VernacularTitle:基于转录组测序的白鼠尾草2-ODD基因家族鉴定与表达分析
Author: Xiao-jing QIN ¹ ; Jia-dong HU ¹ ; Zhen-xi FANG ¹ ; Wan-sheng CHEN ² ; Qing LI ³
Author Information

1. Research and Development Center of Chinese Medicine Resources and Biotechnology, Institute of Chinese Materia Medica, Shanghai University of Traditional Chinese Medicine, Shanghai 201203, China
2. Research and Development Center of Chinese Medicine Resources and Biotechnology, Institute of Chinese Materia Medica, Shanghai University of Traditional Chinese Medicine, Shanghai 201203, China; Department of Pharmacy, Second Affiliated Hospital of Naval Medical University, Shanghai 200003, China
3. Department of Pharmacy, Second Affiliated Hospital of Naval Medical University, Shanghai 200003, China
Publication Type:Research Article
Keywords: italic>Salvia apiana Jepson; transcriptome; 2-oxoglutarate/Fe(II)-dependent dioxygenase; bioinformatics; expression analysis
From: Acta Pharmaceutica Sinica 2022;57(12):3675-3685
CountryChina
Language:Chinese
Abstract: 2-Oxoglutarate/Fe(II)-dependent dioxygenases (2-ODD) play an important role in plant primary and secondary metabolism.
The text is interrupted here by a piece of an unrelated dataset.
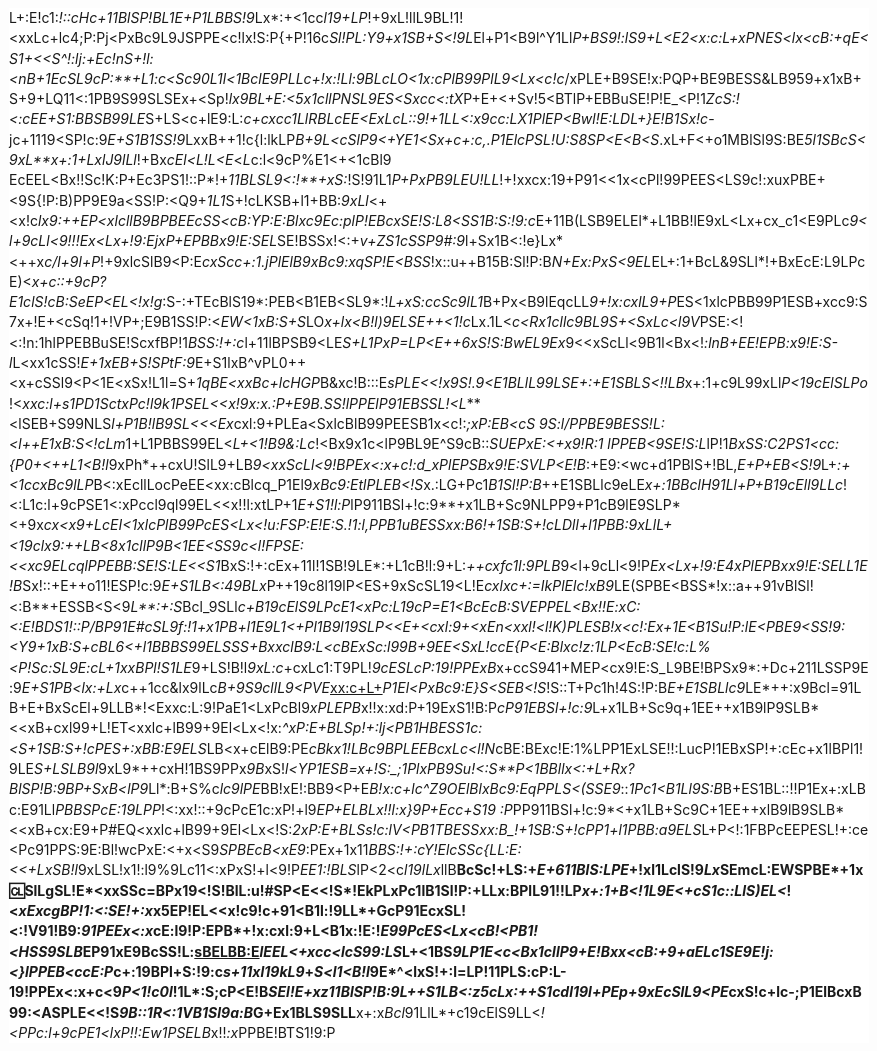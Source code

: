 L+:E!c1:*!::cHc+*11BlSP!BL1*E+P1LBBS!9*Lx*:+<1cc*l19+LP*!+9xL!llL9BL!1!<xxLc+lc4;P:Pj<PxBc9L9JSPPE<c!lx!S:P{+P!16c*Sl!PL:Y9+x1SB+S<!9L*El+P1<B9l^Y1Ll*P+BS9!:lS9+L<E2<*x:c:L+*xPNES<lx<cB:+qE<S1+<<S^!*:lj:+*Ec!nS+!l:<nB+*1Ec*SL9cP:**+L1:c<Sc90L1*l<*1Bc*lE9PLL*c+!x:!Ll:9BLcLO<1x:cPlB99PlL9<Lx<c!c*/xPLE+B9SE!x:PQP+BE9BESS&LB959+x1xB+S+9+LQ11<:1PB9S99SLSEx+<Sp!*lx9BL+E:<5x1cllPNSL9ES<Sxcc<:tX*P+E+<+Sv!5<BTlP+EBBuSE!P!E_<P!1*ZcS:!<:cEE+S1:BBSB99LE*S+LS<c+lE9:L:*c+cxcc1LlRBLcEE<ExLcL::9!+1LL<:x9cc:LX1PlEP<Bwl!E:LDL+}E!B1Sx!c*-jc+1119<SP!c:9*E+S1B1SS!9*LxxB++1!c{l:lkLP*B+9L<cSlP9<+YE1<Sx+c+:c,.P1ElcPSL!U:S8SP<E<B<S*.xL+F<+o1MBlSl9S:BE*5l1SBcS<9xL**x+:1+LxlJ9lLl*!+Bx*cEl<L!L<E*<*L*c:l<9cP%E1<+<1cBl9 EcEEL<Bx!!Sc!K:P+Ec3PS1!::P*!+*11BLSL9<:!**+xS:*!S!91L1*P+PxPB9LEU!LL*!+!xxcx:19+P91<<1x<cPl!99PEES<LS9c!:xuxPBE+<9S{!P:B)PP9E9a<SS!P:<Q9+*1L1*S+!cLKSB+l1+BB:*9xLl*<+<x!c*lx9:++EP<*xlcllB9BPBEEcSS<cB:*Y*P:E:Blxc9Ec:plP!EBcxSE!S:L8<SS1*B:S:!9:c*E+11B(LSB9ELEl*+L1BB!lE9xL<Lx+cx_c1<E9PLc*9<l+9cLl<9!!!Ex<Lx+!9:EjxP+EPBBx9!E:SEL*SE!BSSx!<:+*v+ZS1cSSP9#:9*l+Sx1B<:!e}Lx*<++x*c/l+9l+P*!+9xlcSlB9<P:E*cxScc+:1.jPlElB9xBc9:xqSP!E<BSS*!x::u++B15B:Sl!P:B*N+Ex:PxS<9EL*EL+:1+BcL&9SLl*!+BxEcE:L9LPcE)<*x+c::+9cP?E1clS!cB:SeEP<EL<!x!g*:S-:+TEcBlS19*:PEB<B1EB<SL9*:!*L+xS:ccSc9lL1*B+Px<B9lEqcLL*9+!x:cxlL9+P*ES<1xlcPBB99P1ESB+xcc9:S7x+!E+<cSq!1+!VP+;E9B1SS!P:<*EW<1xB:S+S*LO*x+lx<B!l)9ELSE++<1!c*Lx.1L<*c<Rx1cllc9BL9S+<SxLc<l9V*PSE:<!<:!n:1hlPPEBBuSE!ScxfBP!1*BSS:!+:c*l+11lBPSB9<LE*S+L1PxP=LP<E++6xS!S:BwEL9Ex*9<<xScLl<9B1l<Bx<!*:lnB+EE!EPB:x9!E:S-l*L<xx1cSS!*E+1xEB+S!SPtF:9*E+S1lxB^vPL0++<x+cSSl9<P<1E<xSx!L1l=S+*1qBE<xxBc+lcHGP*B&xc!B:::E*sPLE<<!x9S!.9<*E1BLlL99LS*E+:+E1SBLS<!!LB*x+:1+c9L99xLl*P<*19cElS*LPo*!<*xxc:l+s1PD1SctxPc!l9k1PSEL<<x!9x:x.:P+E9B.SS!lPPElP91EBSSL!<L***<lSEB+S99NLS*l+P1B!*lB9SL<*<<Ex*cxl:9+PLEa<SxlcBlB99PEESB1x<c!:*;xP:EB<cS 9S:l/PPBE9BESS!L:<l++E1xB:S<!cLm*1+L1PBBS99EL<*L+<1!B9&:Lc*!<Bx9x1c<lP9BL9E^S9cB::*SUEPxE:<+x9!R:1 lPPEB<9SE!S:L*lP!1*BxSS:*C2PS1<cc:*{*P0*+<++L1<B!l*9xPh*++cxU!SlL9+LB*9<xxScLl<9!BPEx<:x+c!:d_xPlEPSBx9!E:SVLP<E!B*:+E9:<wc+d1PBlS+!BL,*E+P+EB<S!9*L+*:+<1ccxBc9lLP*B<:xEcllLocPeEE<xx:cBlcq_P1El9*xBc9:EtlPLEB<!S*x.:LG+Pc1*B1Sl!P:B*++E1SBLlc9eLE*x+:1BBclH91Ll+P+B19cEll9LLc*!<:L1c:l+9cPSE1<:xPccl9ql99EL<<x!!l:xtLP+1*E+S1!l:P*lP911BSl+!c:9**+x1LB+Sc9NLPP9+P1cB9lE9SLP*<+9x*cx<x9+LcEI<1xlcPlB99PcES<Lx<!u:*FSP:E!E:S.!1:l,PPB1uBESSxx:B6!+*1SB:S+!cLDll+l1PBB:*9xLl*L+<19c*lx9:++LB<8x1cllP9B<1EE<SS9c<l!F*PSE:<<xc9ELcqlPPEBB:SE!S:LE<<S1*BxS:!+:cEx+11l!1SB!9LE*:+L1cB!l:9+L:*++cxfc1l:9PLB*9<l+9cLl<9!P*Ex<Lx+!9:E4xPlEPBxx9!E:SELL1E!B*Sx!::+E++o11!ESP!c:9*E+S1LB<:49BLx*P++19c8l19lP<ES+9xScSL19<L!E*cxlxc+:=IkPlElc!xB9*LE(SPBE<BSS*!x::a++91vBlSl!<:B**+ESSB<S<9*L**:+:S*Bcl_9SLl*c+B19cElS9LPcE1<*xPc:L19cP=E1<BcEcB:SVEPPEL<Bx!!E:xC:<:E!BDS1!::P/BP91E#cSL9f:!*1+x1PB+l1E9L1*<+Pl1B9l19SLP*<<E+<cxl:9+<xEn<xxl!<l!K)PLESB!x<c!:*Ex+1E<B1Su!P:lE<PBE9<*SS!9:<Y9+*1xB:S+cBL6*<+l1BBBS99ELSSS+Bxxc*lB9:L<*cBExSc:l99B+9EE<SxL!ccE{*P<E:Blxc!z:1*LP<EcB:SE!c:L%<P!S*c:SL9E:c*L+1xxBPl!S1LE*9+LS!B!l*9xL:c*+cxLc1:T9PL!*9cESLcP:19!PPExB*x+ccS941+MEP<cx9!E:S_L9BE!BPSx9*:+Dc+211LSSP9E:9*E+S1PB<lx:+Lx*c++1cc&lx9lLc*B+9S9cllL9<PVE*<xx:c+L+>*P1El<PxBc9:E}S<SEB<!S*!S::T+Pc1h!4S:!P:B*E+E1SBLlc9*LE*++:x9Bcl=91LB+E+BxScEl+9LLB*!<Exxc:L:9!PaE1<LxPcBl9*xPLEPB*x!!x:xd:P+19ExS1!B:P*cP91EBSl+!c:9*L+x1LB+Sc9q+1EE++x1B9lP9SLB*<<xB+cxl99+L!ET<xxlc+lB99+9El<Lx<!x:*^xP:E+BLSp!+:lj<PB1HBESS1c:<*S+*1SB:S+!cPE*S+:x*BB:E9ELS*LB<x+cElB9:PE*cBkx1!LBc9BPLEEBcxLc<l!N*cBE:BExc!E:1%LPP1ExLSE!!:LucP!1EBxSP!+:cEc+x1lBPl1!9LE*S+LSLB9l*9xL9*++cxH!1BS9PPx*9B*xS!*l<*YP1ESB=x+!S:_;1PlxPB9Su!<:S**P<1BB*llx<:+*L+Rx?BlSP!B:9BP+Sx*B<lP9*Ll*:B+S%c*lc9lPE*BB!xE!:BB9<P+E*B!x:c+lc^Z9OElBlxBc9:EqPPLS<(SSE9*::*1Pc1<B1Ll9S:B*B+ES1BL::!!P1Ex+:xLBc:E91Ll*PBBSPcE:19LPP*!<:xx!::+9cPcE1c:xP!+l9*EP+ELBLx!!l:x}9P+Ecc+S19 :P*PP911BSl+!c:9*<+x1LB+Sc9C+1EE++xlB9lB9SLB*<<xB+cx:E9+P#EQ<xxlc+lB99+9El<Lx<!S:*2xP:E+BLSs!c:lV<PB1TBESSxx:B_!+*1SB:S+!cPP*1+l1PBB:a9ELS*L+P<!:1FBPcEEPESL!+:ce<Pc91PPS:9E:Bl!wcPxE:<+x<S9*SPBEcB<xE9*:PEx+1x11*BBS:!+:cY!ElcSSc{LL:E:<<+LxSB!l*9xLSL!x1!:l9%9Lc11<:xPxS!+l<9!P*EE1:!BLS*lP<2<c*l19lLx*llB**BcSc!+LS:+*E+611BlS:LPE*+!xl1LclS!9*Lx*SEmcL:EWSPBE*+1x:cl:SlLgSL!E*<xxSSc=BPx19<!S!BlL:u!#SP<E<<!S*!EkPLxPc1lB1Sl!P:+LLx:BPlL91!!LP*x+:1+B<!1L9E<+cS1c::LlS)EL<*!<*xExcgBP!1:<:SE!+:x*x5EP!EL<<x!c9!c+91<B1l:!9LL*+GcP91EcxSL!<:!V91!B9:*91PEEx<:x*cE:l9!P:EPB*+!x:cxl:9+L<B1x:!E:!*E99PcES<Lx<cB!<PB1!<HSS9SLB*EP91xE9BcSS!L:<sBELBB:E>*lEEL<+xcc<lcS99:LS*L+<1BS*9LP1E<*c<Bx1cllP9+E!Bxx<cB:+9*+aELc1SE9E!j:<}lPPEB<ccE:P*c+:19BPl+S:!9:c*s+11xl19kL9*+*S<l1<B!l*9E*^<lxS!+:l=LP!11PLS:cP:L-19!PPEx<:x+c<9*P<1!c0l*!1L*:S;cP<E!B*SEl!*E+*xz11BlSP!B:9L++S1LB<:z5cLx*:++S1cdl19l+PEp+9xEcSlL9<P*E*cxS!c+lc-;P1ElBcxB99:<ASPLE<<!S*9B::1R<:1VB1Sl9a:B*G+Ex1BLS9SLL**x+:x*Bcl*91LlL*+c19cElS9LL<*!<*PPc:l+9cP*E1<lxP!!:Ew1PSELB*x!!*:x*PPBE!BTS1!9:P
Based on the high-throughput sequencing platform Illumina NovaSeq 6000, the transcriptome of Salvia apiana Jepson was sequenced, and the obtained reads were de novo assembled. A total of 38 534 unigenes were obtained from the transcriptome. The assembled unigenes were annotated and 29 982 unigenes were given functional annotations. The 2-ODD genes were identified from the assembled S. apiana transcriptome database by bioinformatics methods, and the genes were analyzed, including the homology of the sequences, physicochemical characteristics, signal peptides, transmembrane domains, subcellular localization, secondary structure and tertiary structure, etc. The evolutionary relationships and the expression patterns of the identified 2-ODD genes were also analyzed. 39 full-length 2-ODD genes were identified from the transcriptome of S. apiana. The average length of these 2-ODD encoding proteins was 320 amino acids, the molecular weight was about 36.00 kDa, and most of them were hydrophilic proteins. Phylogenetic analysis divided these 2-ODD genes into several subfamilies. Gene expression analysis indicated that the 2-ODD genes were expressed in different parts of S. apiana, and the expression level of most genes was much higher in roots than that in leaves. This study can lay a foundation for further study of 2-ODD genes in S. apiana.